Goodness gracious me. When you work flat out on your writing for a significant period of time, or just work flat out in general, how easy it is to forget about the benefits of taking a break.

That’s what I did last week. I went to France and lived in a windmill for seven whole days. It was bliss.

It was fantastic partly because hey, I was staying in a windmill in France, but also because I decided to leave all technology behind. The only thing I took was my phone, which was used exclusively for music and the occasional game of Scrabble.

The effect of taking a complete break from technology (via Practical Opacity) was more dramatic than I expected. And in this episode I implore you to do the same.

Watch this episode on Vimeo


  1. Totally agree with you here, Iain. One side effect of constantly being online is that even when you’re not using Twitter, Facebook, email, etc. your probably thinking about it. A subconscious part of your brain is constantly wondering “what am I missing?”

    I recently deleted my Facebook account and I’ve unplugged from twitter and writing blog posts during the month of September. I have to admit, it’s been quite liberating and energizing. I’ve also whittled my Google Reader feeds down to only 20, so I don’t spend nearly as much time reading blogs as I use to.

    Unplugging gives your mind a chance to rest from the crazy world of social media and instant news updates, and allows you more energy to focus on other things.

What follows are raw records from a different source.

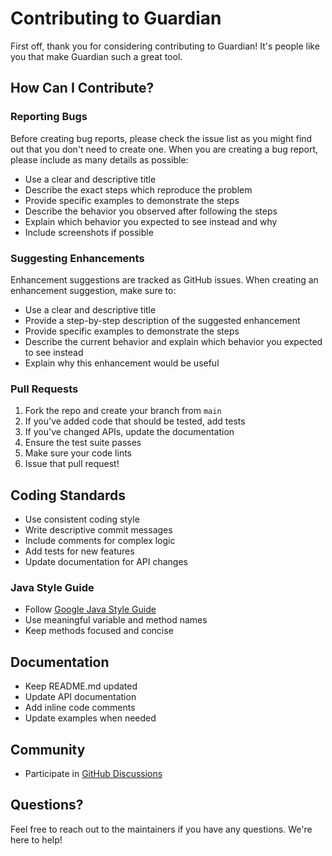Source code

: # Contributing to Guardian

First off, thank you for considering contributing to Guardian! It's people like you that make Guardian such a great tool.

## How Can I Contribute?

### Reporting Bugs

Before creating bug reports, please check the issue list as you might find out that you don't need to create one.
When you are creating a bug report, please include as many details as possible:

* Use a clear and descriptive title
* Describe the exact steps which reproduce the problem
* Provide specific examples to demonstrate the steps
* Describe the behavior you observed after following the steps
* Explain which behavior you expected to see instead and why
* Include screenshots if possible

### Suggesting Enhancements

Enhancement suggestions are tracked as GitHub issues. When creating an enhancement suggestion, make sure to:

* Use a clear and descriptive title
* Provide a step-by-step description of the suggested enhancement
* Provide specific examples to demonstrate the steps
* Describe the current behavior and explain which behavior you expected to see instead
* Explain why this enhancement would be useful

### Pull Requests

1. Fork the repo and create your branch from `main`
2. If you've added code that should be tested, add tests
3. If you've changed APIs, update the documentation
4. Ensure the test suite passes
5. Make sure your code lints
6. Issue that pull request!

## Coding Standards

* Use consistent coding style
* Write descriptive commit messages
* Include comments for complex logic
* Add tests for new features
* Update documentation for API changes

### Java Style Guide

* Follow [Google Java Style Guide](https://google.github.io/styleguide/javaguide.html)
* Use meaningful variable and method names
* Keep methods focused and concise

## Documentation

* Keep README.md updated
* Update API documentation
* Add inline code comments
* Update examples when needed

## Community

* Participate in [GitHub Discussions](https://github.com/ds-horizon/guardian/discussions)

## Questions?

Feel free to reach out to the maintainers if you have any questions. We're here to help!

If anything, unplugging allows you to gain a bit of perspective on just how much technology consumes your day.

    Great post as always.

  2. That’s funny, I just posted about this too, but more in the context of a daily unplug:
    Great post. Fully agree.
    Where’s that windmill, just out of interest?

  3. Hi Iain,

    A few months back I kicked the Cable and Internet to the curb.

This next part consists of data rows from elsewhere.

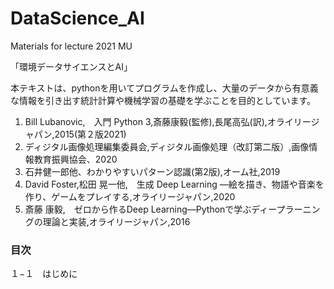 # DataScience_AI
Materials for lecture 2021 MU

「環境データサイエンスとAI」　

本テキストは、pythonを用いてプログラムを作成し、大量のデータから有意義な情報を引き出す統計計算や機械学習の基礎を学ぶことを目的としています。

1) Bill Lubanovic,　入門 Python 3,斎藤康毅(監修),長尾高弘(訳),オライリージャパン,2015(第２版2021)
2) ディジタル画像処理編集委員会,ディジタル画像処理（改訂第二版）,画像情報教育振興協会、2020
3) 石井健一郎他、わかりやすいパターン認識(第2版),オーム社,2019
4) David Foster,松田 晃一他,　生成 Deep Learning ―絵を描き、物語や音楽を作り、ゲームをプレイする,オライリージャパン,2020
5) 斎藤 康毅,　ゼロから作るDeep Learning―Pythonで学ぶディープラーニングの理論と実装,オライリージャパン,2016

### 目次

１−１　はじめに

    I suffered from English Premiere League withdrawal for a bit but now, any time on the tube or the internet is quality time.

    I highly recommend unplugging even for just a week. It is completely liberating!


  4. I must immediately say, that the organic composition of a pen and paper, is a joy I never tire of partaking in. I love that you speak of the beauties and benefits of this act. Computers are wonderful in their own right, but at least for me personally, nothing can reproduce the catharsis, the creative reproduction, the inspiration that comes from having a notebook on your lap and a pencil (my utensil of preference) in your hand. Make the location on soft grass in a rolling-green park, and you’ve just made a perfect concoction of creativity. Love the post. :)

  5. hey Iain,
    Totally agree with you.
    Well, I did just that a couple of years back when I went backpacking across Europe. It was pure digital cleansing for 35 days! I took to writing day travelogue (http://makewayforjo.blogspot.com) in my journal and it was simply amazing.

    A lot of people were of the opinion that I should have blogged on the go, but it was a NO NO for me! This time away from technology helped me appreciate my surroundings, art and culture so much better.

    And last week I was off Facebook! And voila, suddenly there was so much time to read books.

    I think every writer should unhook from technology once in a while.